The second group are the really evil bastards who act like they are doing you a favor for giving you the opportunity to work for them. Think of the publicity! You will be connected with this person/entity in the public’s eye! Lucky you!
Never, ever fall for this. They are making you their bitch from the very get-go and you will never, ever get the slightest respect, or money, from these people, no matter how sweetly they put it. It is never worth it.

The third group are the ones who seem oblivious to the fact that this is your business, that you have to make money, and sometimes they are even shocked that you would expect to get paid or get paid anything near what your rate is. Often, this is the result of the erosion of the apparent value of the service you are providing because others have given it away for free or very cheaply.
Here, just say “no.” You can try to educate them, but likely this client is looking for free or very cheap and really doesn’t care at all about your actual value. Walk politely away.

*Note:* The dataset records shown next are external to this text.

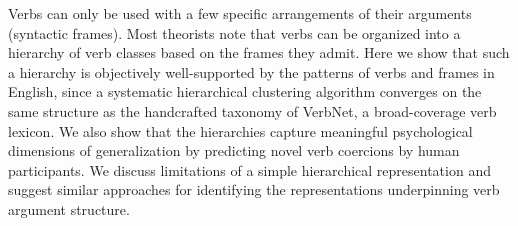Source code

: Verbs can only be used with a few specific arrangements of their arguments (syntactic frames). Most theorists note that verbs can be organized into a hierarchy of verb classes based on the frames they admit. Here we show that such a hierarchy is objectively well-supported by the patterns of verbs and frames in English, since a systematic hierarchical clustering algorithm converges on the same structure as the handcrafted taxonomy of VerbNet, a broad-coverage verb lexicon. We also show that the hierarchies capture meaningful psychological dimensions of generalization by predicting novel verb coercions by human participants. We discuss limitations of a simple hierarchical representation and suggest similar approaches for identifying the representations underpinning verb argument structure.
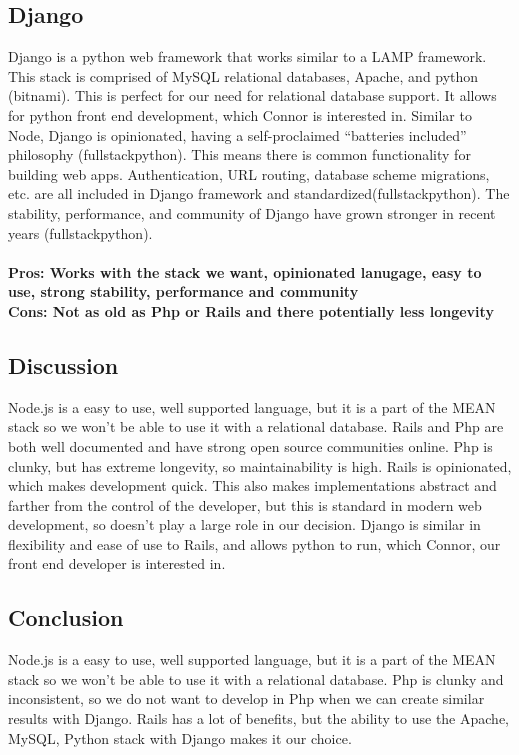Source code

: \documentclass[draftclsnofoot,onecolumn,letterpaper,10pt,compsoc]{IEEEtran}
\begin{document}
\subsection{Django}
		Django is a python web framework that works similar to a LAMP framework.
		This stack is comprised of MySQL relational databases, Apache, and python (bitnami).
		This is perfect for our need for relational database support. It allows for python front end development, which Connor is interested in.
		Similar to Node, Django is opinionated, having a self-proclaimed “batteries included” philosophy (fullstackpython).
		This means there is common functionality for building web apps. Authentication, URL routing, database scheme migrations, etc. are all included in Django framework and standardized(fullstackpython).
		The stability, performance, and community of Django have grown stronger in recent years (fullstackpython).
		\\ \\
		\textbf{Pros: Works with the stack we want, opinionated lanugage, easy to use, strong stability, performance and community }
		\\
		\textbf{Cons: Not as old as Php or Rails and there potentially less longevity}

		\subsection{Discussion}
		Node.js is a easy to use, well supported language, but it is a part of the MEAN stack so we won’t be able to use it with a relational database.
		Rails and Php are both well documented and have strong open source communities online.
		Php is clunky, but has extreme longevity, so maintainability is high.
		Rails is opinionated, which makes development quick.
		This also makes implementations abstract and farther from the control of the developer, but this is standard in modern web development, so doesn't play a large role in our decision.
		Django is similar in flexibility and ease of use to Rails, and allows python to run, which Connor, our front end developer is interested in.

		\subsection{Conclusion}
		Node.js is a easy to use, well supported language, but it is a part of the MEAN stack so we won’t be able to use it with a relational database.
		Php is clunky and inconsistent, so we do not want to develop in Php when we can create similar results with Django.
		Rails has a lot of benefits, but the ability to use the Apache, MySQL, Python stack with Django makes it our choice.

\clearpage

{}

\end{document}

In my business, I get a bit of number 1, almost no number 2 (with one huge exception), and a whole lot of number 3. I get emails all the time from photographers who want me to review their portfolios or websites and when I say “it’ll cost $X” they act stunned. These days, there are a ton of consultants and photographer service providers who offer free out the yin-yang, and that makes it more difficult for me when I quote my rates.

Y’all have the same problem. Because there are so many photographers who will do it for a credit line or for cheap, the rates have been depressed. You have to face that as I mentioned in the post from a few days ago. Like me, you have to find a way to differentiate yourself from the hoards. For you, that way is by making unique work. If your work isn’t like anyone else’s, you’ll be the go-to person for that work.

For me, I seem to have picked a perfect time to go to law school to add that to my quiver. I’m the only consultant/lawyer that I know of.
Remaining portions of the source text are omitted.